**THE PROBLEM:** A faithful, word-for-word copy of the records is required, and it must contain no pictures.

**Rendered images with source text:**
"""

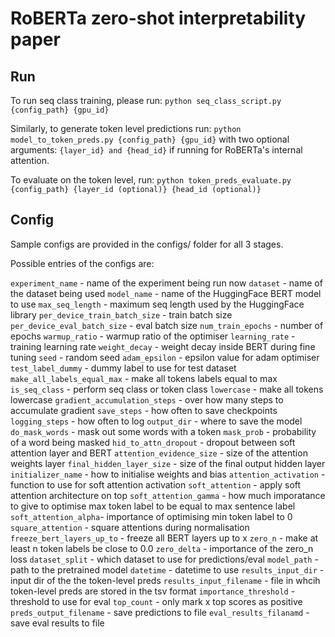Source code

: # RoBERTa zero-shot interpretability paper

## Run

To run seq class training, please run: `python seq_class_script.py {config_path}
{gpu_id}`

Similarly, to generate token level predictions run: `python
model_to_token_preds.py {config_path} {gpu_id}` with two optional
arguments: `{layer_id} and {head_id}` if running for RoBERTa's
internal attention.

To evaluate on the token level, run: `python token_preds_evaluate.py
{config_path} {layer_id (optional)} {head_id (optional)}`

## Config
Sample configs are provided in the configs/ folder for all 3 stages.

Possible entries of the configs are:

`experiment_name` - name of the experiment being run now
`dataset` - name of the dataset being used
`model_name` - name of the HuggingFace BERT model to use
`max_seq_length` - maximum seq length used by the HuggingFace library
`per_device_train_batch_size` - train batch size
`per_device_eval_batch_size` - eval batch size
`num_train_epochs` - number of epochs
`warmup_ratio` - warmup ratio of the optimiser
`learning_rate` - training learning rate
`weight_decay` - weight decay inside BERT during fine tuning
`seed` - random seed
`adam_epsilon` - epsilon value for adam optimiser
`test_label_dummy` - dummy label to use for test dataset
`make_all_labels_equal_max` - make all tokens labels equal to max
`is_seq_class` - perform seq class or token class
`lowercase` - make all tokens lowercase
`gradient_accumulation_steps` - over how many steps to accumulate gradient
`save_steps` - how often to save checkpoints
`logging_steps` - how often to log
`output_dir` - where to save the model
`do_mask_words` - mask out some words with a <mask> token
`mask_prob` - probability of a word being masked
`hid_to_attn_dropout` - dropout between soft attention layer and BERT
`attention_evidence_size` - size of the attention weights layer
`final_hidden_layer_size` - size of the final output hidden layer
`initializer_name` - how to initialise weights and bias
`attention_activation` - function to use for soft attention activation
`soft_attention` - apply soft attention architecture on top
`soft_attention_gamma` - how much imporatance to give to optimise max
token label to be equal to max sentence label
`soft_attention_alpha`- importance of optimising min token label to 0
`square_attention` - square attentions during normalisation
`freeze_bert_layers_up_to` - freeze all BERT layers up to x
`zero_n` - make at least n token labels be close to 0.0
`zero_delta` - importance of the zero_n loss
`dataset_split` - which dataset to use for predictions/eval
`model_path` - path to the pretrained model
`datetime` - datetime to use
`results_input_dir` - input dir of the the token-level preds
`results_input_filename` - file in whcih token-level preds are stored
in the tsv format
`importance_threshold` - threshold to use for eval
`top_count` - only mark x top scores as positive
`preds_output_filename` - save predictions to file
`eval_results_filanamd` - save eval results to file

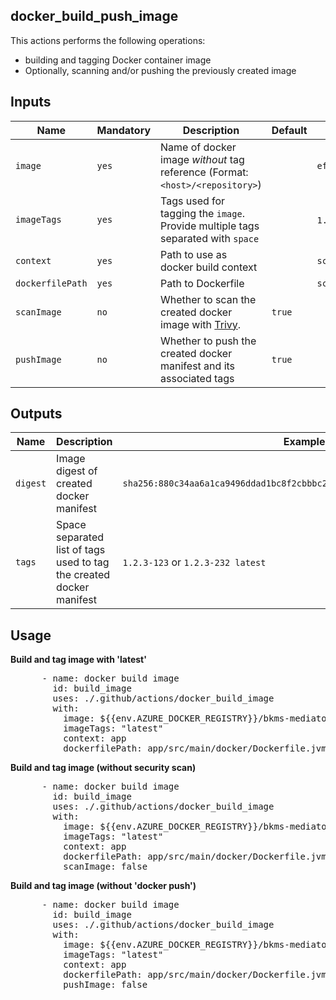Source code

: ## docker_build_push_image

This actions performs the following operations: 
- building and tagging Docker container image
- Optionally, scanning and/or pushing the previously created image

## Inputs

Name | Mandatory | Description | Default | Example
-- | -- | -- | -- | --
`image` | `yes` | Name of docker image _without_ tag reference (Format: `<host>/<repository>`) | | `efafhb.azurecr.io/bkms-mediator-app`
`imageTags` | `yes` | Tags used for tagging the `image`. Provide multiple tags separated with `space` | | `1.2.3-123` or `1.2.3-232 latest`
`context` | `yes` | Path to use as docker build context | | `schema`
`dockerfilePath` | `yes` | Path to Dockerfile  | | `schema/src/main/docker/Dockerfile.jvm`
`scanImage` | `no` | Whether to scan the created docker image with [Trivy](https://aquasecurity.github.io/trivy). | `true` | 
`pushImage` | `no` | Whether to push the created docker manifest and its associated tags | `true` | 
 
## Outputs

Name | Description | Example
-- | -- | -- 
`digest` | Image digest of created docker manifest | `sha256:880c34aa6a1ca9496ddad1bc8f2cbbbc2250d3c84c5a41e2b3516c099ca92df8`
`tags` | Space separated list of tags used to tag the created docker manifest | `1.2.3-123` or `1.2.3-232 latest`

## Usage

**Build and tag image with 'latest'**

<pre>
      - name: docker build image
        id: build_image
        uses: ./.github/actions/docker_build_image
        with:
          image: ${{env.AZURE_DOCKER_REGISTRY}}/bkms-mediator-app
          imageTags: "latest"
          context: app
          dockerfilePath: app/src/main/docker/Dockerfile.jvm
</pre>

**Build and tag image (without security scan)**

<pre>
      - name: docker build image
        id: build_image
        uses: ./.github/actions/docker_build_image
        with:
          image: ${{env.AZURE_DOCKER_REGISTRY}}/bkms-mediator-app
          imageTags: "latest"
          context: app
          dockerfilePath: app/src/main/docker/Dockerfile.jvm
          scanImage: false
</pre>

**Build and tag image (without 'docker push')**

<pre>
      - name: docker build image
        id: build_image
        uses: ./.github/actions/docker_build_image
        with:
          image: ${{env.AZURE_DOCKER_REGISTRY}}/bkms-mediator-app
          imageTags: "latest"
          context: app
          dockerfilePath: app/src/main/docker/Dockerfile.jvm
          pushImage: false
</pre>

"""

**TASK SOLUTION:**
Source code

: # RoBERTa zero-shot interpretability paper

## Run

To run seq class training, please run: `python seq_class_script.py {config_path}
{gpu_id}`

Similarly, to generate token level predictions run: `python
model_to_token_preds.py {config_path} {gpu_id}` with two optional
arguments: `{layer_id} and {head_id}` if running for RoBERTa's
internal attention.

To evaluate on the token level, run: `python token_preds_evaluate.py
{config_path} {layer_id (optional)} {head_id (optional)}`

## Config
Sample configs are provided in the configs/ folder for all 3 stages.

Possible entries of the configs are:

`experiment_name` - name of the experiment being run now
`dataset` - name of the dataset being used
`model_name` - name of the HuggingFace BERT model to use
`max_seq_length` - maximum seq length used by the HuggingFace library
`per_device_train_batch_size` - train batch size
`per_device_eval_batch_size` - eval batch size
`num_train_epochs` - number of epochs
`warmup_ratio` - warmup ratio of the optimiser
`learning_rate` - training learning rate
`weight_decay` - weight decay inside BERT during fine tuning
`seed` - random seed
`adam_epsilon` - epsilon value for adam optimiser
`test_label_dummy` - dummy label to use for test dataset
`make_all_labels_equal_max` - make all tokens labels equal to max
`is_seq_class` - perform seq class or token class
`lowercase` - make all tokens lowercase
`gradient_accumulation_steps` - over how many steps to accumulate gradient
`save_steps` - how often to save checkpoints
`logging_steps` - how often to log
`output_dir` - where to save the model
`do_mask_words` - mask out some words with a <mask> token
`mask_prob` - probability of a word being masked
`hid_to_attn_dropout` - dropout between soft attention layer and BERT
`attention_evidence_size` - size of the attention weights layer
`final_hidden_layer_size` - size of the final output hidden layer
`initializer_name` - how to initialise weights and bias
`attention_activation` - function to use for soft attention activation
`soft_attention` - apply soft attention architecture on top
`soft_attention_gamma` - how much imporatance to give to optimise max
token label to be equal to max sentence label
`soft_attention_alpha`- importance of optimising min token label to 0
`square_attention` - square attentions during normalisation
`freeze_bert_layers_up_to` - freeze all BERT layers up to x
`zero_n` - make at least n token labels be close to 0.0
`zero_delta` - importance of the zero_n loss
`dataset_split` - which dataset to use for predictions/eval
`model_path` - path to the pretrained model
`datetime` - datetime to use
`results_input_dir` - input dir of the the token-level preds
`results_input_filename` - file in whcih token-level preds are stored
in the tsv format
`importance_threshold` - threshold to use for eval
`top_count` - only mark x top scores as positive
`preds_output_filename` - save predictions to file
`eval_results_filanamd` - save eval results to file

Source code

: ## docker_build_push_image

This actions performs the following operations: 
- building and tagging Docker container image
- Optionally, scanning and/or pushing the previously created image

## Inputs

Name | Mandatory | Description | Default | Example
-- | -- | -- | -- | --
`image` | `yes` | Name of docker image _without_ tag reference (Format: `<host>/<repository>`) | | `efafhb.azurecr.io/bkms-mediator-app`
`imageTags` | `yes` | Tags used for tagging the `image`. Provide multiple tags separated with `space` | | `1.2.3-123` or `1.2.3-232 latest`
`context` | `yes` | Path to use as docker build context | | `schema`
`dockerfilePath` | `yes` | Path to Dockerfile  | | `schema/src/main/docker/Dockerfile.jvm`
`scanImage` | `no` | Whether to scan the created docker image with [Trivy](https://aquasecurity.github.io/trivy). | `true` | 
`pushImage` | `no` | Whether to push the created docker manifest and its associated tags | `true` | 
 
## Outputs

Name | Description | Example
-- | -- | -- 
`digest` | Image digest of created docker manifest | `sha256:880c34aa6a1ca9496ddad1bc8f2cbbbc2250d3c84c5a41e2b3516c099ca92df8`
`tags` | Space separated list of tags used to tag the created docker manifest | `1.2.3-123` or `1.2.3-232 latest`

## Usage

**Build and tag image with 'latest'**

<pre>
      - name: docker build image
        id: build_image
        uses: ./.github/actions/docker_build_image
        with:
          image: ${{env.AZURE_DOCKER_REGISTRY}}/bkms-mediator-app
          imageTags: "latest"
          context: app
          dockerfilePath: app/src/main/docker/Dockerfile.jvm
</pre>

**Build and tag image (without security scan)**

<pre>
      - name: docker build image
        id: build_image
        uses: ./.github/actions/docker_build_image
        with:
          image: ${{env.AZURE_DOCKER_REGISTRY}}/bkms-mediator-app
          imageTags: "latest"
          context: app
          dockerfilePath: app/src/main/docker/Dockerfile.jvm
          scanImage: false
</pre>

**Build and tag image (without 'docker push')**

<pre>
      - name: docker build image
        id: build_image
        uses: ./.github/actions/docker_build_image
        with:
          image: ${{env.AZURE_DOCKER_REGISTRY}}/bkms-mediator-app
          imageTags: "latest"
          context: app
          dockerfilePath: app/src/main/docker/Dockerfile.jvm
          pushImage: false
</pre>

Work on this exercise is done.